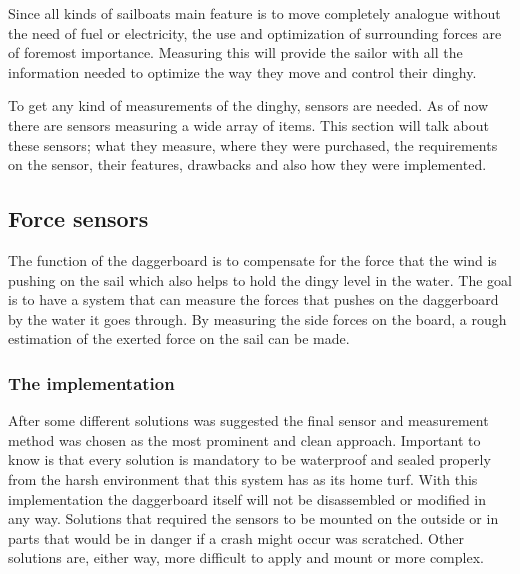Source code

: Since all kinds of sailboats main feature is to move completely analogue without the need of fuel or electricity, the use and optimization of surrounding forces are of foremost importance. Measuring this will provide the sailor with all the information needed to optimize the way they move and control their dinghy.

To get any kind of measurements of the dinghy, sensors are needed. As of now there are sensors measuring a wide array of items. This section will talk about these sensors; what they measure, where they were purchased, the requirements on the sensor, their features, drawbacks and also how they were implemented.

\subsection{Force sensors}
The function of the daggerboard is to compensate for the force that the wind is pushing on the sail which also helps to hold the dingy level in the water. The goal is to have a system that can measure the forces that pushes on the daggerboard by the water it goes through. By measuring the side forces on the board, a rough estimation of the exerted force on the sail can be made.  

\subsubsection{The implementation}

After some different solutions was suggested the final sensor and measurement method was chosen as the most prominent and clean approach. 
Important to know is that every solution is mandatory to be waterproof and sealed properly from the harsh environment that this system has as its home turf. 
With this implementation the daggerboard itself will not be disassembled or modified in any way. 
Solutions that required the sensors to be mounted on the outside or in parts that would be in danger if a crash might occur was scratched.  
Other solutions are, either way, more difficult to apply and mount or more complex.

__Task to complete__
Your answer should be the lines above that contain the word "system", copied out.

__Solution to this task__
The function of the daggerboard is to compensate for the force that the wind is pushing on the sail which also helps to hold the dingy level in the water. The goal is to have a system that can measure the forces that pushes on the daggerboard by the water it goes through. By measuring the side forces on the board, a rough estimation of the exerted force on the sail can be made.  
Important to know is that every solution is mandatory to be waterproof and sealed properly from the harsh environment that this system has as its home turf. 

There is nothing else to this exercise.